-- ACTIVITY --
Each line starting at the one that contains "通常int被设置为对目标计算" and ending at the one that contains "与int类型不同，char在" must be returned exactly, and the rest of the listing is left out.

-- DATASET --
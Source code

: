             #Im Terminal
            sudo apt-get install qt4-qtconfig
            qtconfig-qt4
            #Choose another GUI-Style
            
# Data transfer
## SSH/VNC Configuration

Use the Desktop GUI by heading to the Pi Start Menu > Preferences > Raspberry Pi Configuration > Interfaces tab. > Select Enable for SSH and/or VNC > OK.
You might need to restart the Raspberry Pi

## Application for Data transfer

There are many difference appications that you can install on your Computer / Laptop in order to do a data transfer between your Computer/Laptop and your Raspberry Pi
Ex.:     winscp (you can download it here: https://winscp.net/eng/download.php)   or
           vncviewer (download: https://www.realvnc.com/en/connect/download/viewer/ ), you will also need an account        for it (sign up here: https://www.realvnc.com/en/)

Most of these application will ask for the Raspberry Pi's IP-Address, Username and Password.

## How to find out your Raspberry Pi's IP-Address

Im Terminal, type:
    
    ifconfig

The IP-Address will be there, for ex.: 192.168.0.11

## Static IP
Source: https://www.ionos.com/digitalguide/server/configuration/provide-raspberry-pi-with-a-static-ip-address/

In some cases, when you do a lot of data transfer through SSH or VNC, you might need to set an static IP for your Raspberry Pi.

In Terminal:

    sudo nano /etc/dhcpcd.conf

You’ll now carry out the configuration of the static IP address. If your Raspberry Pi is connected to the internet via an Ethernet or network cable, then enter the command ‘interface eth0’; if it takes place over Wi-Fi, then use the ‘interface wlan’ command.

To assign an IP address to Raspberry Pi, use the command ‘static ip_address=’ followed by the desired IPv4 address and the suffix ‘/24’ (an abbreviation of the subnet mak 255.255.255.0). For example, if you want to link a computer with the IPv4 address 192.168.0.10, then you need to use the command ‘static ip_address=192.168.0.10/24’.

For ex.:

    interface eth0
---
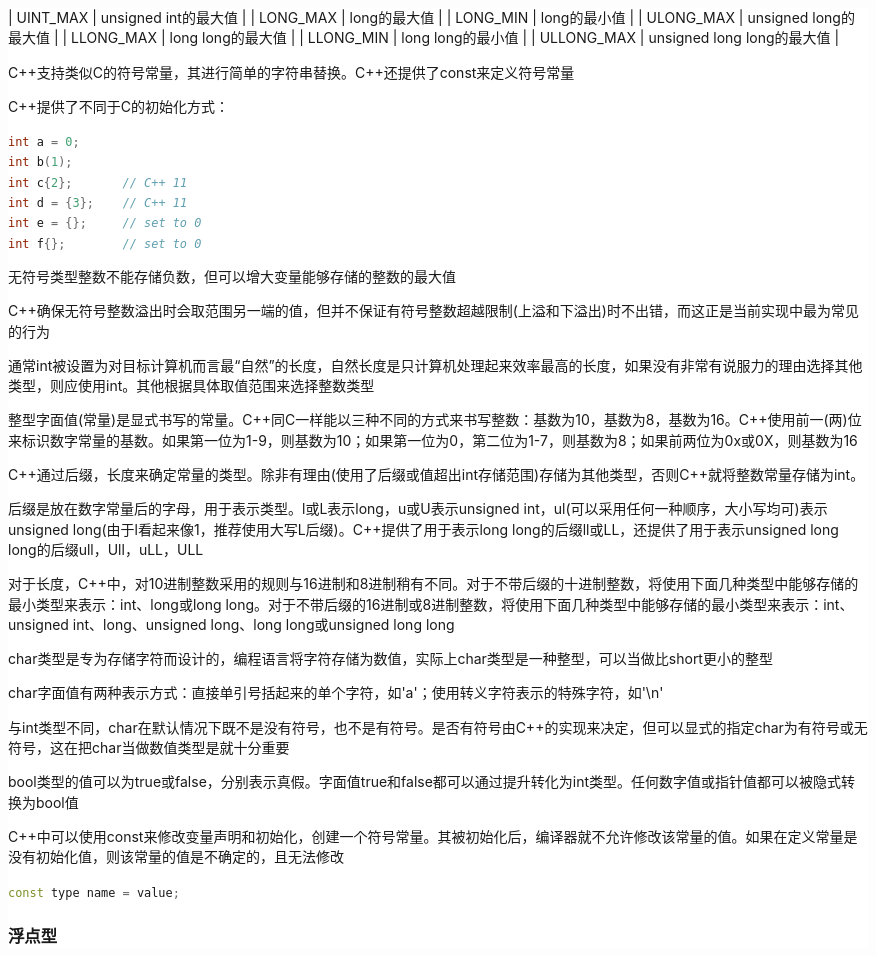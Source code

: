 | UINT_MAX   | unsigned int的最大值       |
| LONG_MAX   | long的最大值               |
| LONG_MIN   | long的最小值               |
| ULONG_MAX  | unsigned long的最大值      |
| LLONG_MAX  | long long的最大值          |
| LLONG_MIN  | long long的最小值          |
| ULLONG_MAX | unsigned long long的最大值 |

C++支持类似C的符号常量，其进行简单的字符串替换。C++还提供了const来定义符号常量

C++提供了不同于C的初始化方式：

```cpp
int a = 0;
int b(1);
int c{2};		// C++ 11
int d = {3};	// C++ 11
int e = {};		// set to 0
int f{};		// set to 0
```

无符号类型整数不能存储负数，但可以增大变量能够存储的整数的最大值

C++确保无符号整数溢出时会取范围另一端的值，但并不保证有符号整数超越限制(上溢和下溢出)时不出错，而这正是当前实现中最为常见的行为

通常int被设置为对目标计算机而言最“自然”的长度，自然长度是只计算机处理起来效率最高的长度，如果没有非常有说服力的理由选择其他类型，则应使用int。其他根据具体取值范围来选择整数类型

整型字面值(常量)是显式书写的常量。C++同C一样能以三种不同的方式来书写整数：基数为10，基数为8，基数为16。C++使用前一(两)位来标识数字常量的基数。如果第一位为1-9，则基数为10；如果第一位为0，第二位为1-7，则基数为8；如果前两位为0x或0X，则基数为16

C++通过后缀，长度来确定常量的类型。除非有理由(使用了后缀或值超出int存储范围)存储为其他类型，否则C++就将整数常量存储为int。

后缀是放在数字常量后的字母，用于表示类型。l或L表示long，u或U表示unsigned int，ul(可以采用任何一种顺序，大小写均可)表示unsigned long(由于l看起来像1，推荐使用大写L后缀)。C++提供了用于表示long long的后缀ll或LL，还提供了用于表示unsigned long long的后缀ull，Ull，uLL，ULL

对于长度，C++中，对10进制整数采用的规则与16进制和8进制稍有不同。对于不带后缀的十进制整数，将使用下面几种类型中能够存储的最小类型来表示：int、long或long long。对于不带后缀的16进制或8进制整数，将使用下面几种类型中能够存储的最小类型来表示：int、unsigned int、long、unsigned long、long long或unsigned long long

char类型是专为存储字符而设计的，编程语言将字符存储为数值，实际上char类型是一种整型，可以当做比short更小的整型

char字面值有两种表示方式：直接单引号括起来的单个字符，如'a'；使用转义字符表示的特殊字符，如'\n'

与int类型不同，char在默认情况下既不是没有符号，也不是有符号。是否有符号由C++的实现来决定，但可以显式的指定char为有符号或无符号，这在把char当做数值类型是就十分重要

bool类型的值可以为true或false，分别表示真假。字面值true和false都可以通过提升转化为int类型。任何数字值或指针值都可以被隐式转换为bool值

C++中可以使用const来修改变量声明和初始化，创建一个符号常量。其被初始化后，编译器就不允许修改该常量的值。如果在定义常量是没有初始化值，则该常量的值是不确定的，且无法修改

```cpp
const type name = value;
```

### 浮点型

-- PROBLEM SOLUTION --
通常int被设置为对目标计算机而言最“自然”的长度，自然长度是只计算机处理起来效率最高的长度，如果没有非常有说服力的理由选择其他类型，则应使用int。其他根据具体取值范围来选择整数类型

整型字面值(常量)是显式书写的常量。C++同C一样能以三种不同的方式来书写整数：基数为10，基数为8，基数为16。C++使用前一(两)位来标识数字常量的基数。如果第一位为1-9，则基数为10；如果第一位为0，第二位为1-7，则基数为8；如果前两位为0x或0X，则基数为16

C++通过后缀，长度来确定常量的类型。除非有理由(使用了后缀或值超出int存储范围)存储为其他类型，否则C++就将整数常量存储为int。

后缀是放在数字常量后的字母，用于表示类型。l或L表示long，u或U表示unsigned int，ul(可以采用任何一种顺序，大小写均可)表示unsigned long(由于l看起来像1，推荐使用大写L后缀)。C++提供了用于表示long long的后缀ll或LL，还提供了用于表示unsigned long long的后缀ull，Ull，uLL，ULL

对于长度，C++中，对10进制整数采用的规则与16进制和8进制稍有不同。对于不带后缀的十进制整数，将使用下面几种类型中能够存储的最小类型来表示：int、long或long long。对于不带后缀的16进制或8进制整数，将使用下面几种类型中能够存储的最小类型来表示：int、unsigned int、long、unsigned long、long long或unsigned long long

char类型是专为存储字符而设计的，编程语言将字符存储为数值，实际上char类型是一种整型，可以当做比short更小的整型

char字面值有两种表示方式：直接单引号括起来的单个字符，如'a'；使用转义字符表示的特殊字符，如'\n'

与int类型不同，char在默认情况下既不是没有符号，也不是有符号。是否有符号由C++的实现来决定，但可以显式的指定char为有符号或无符号，这在把char当做数值类型是就十分重要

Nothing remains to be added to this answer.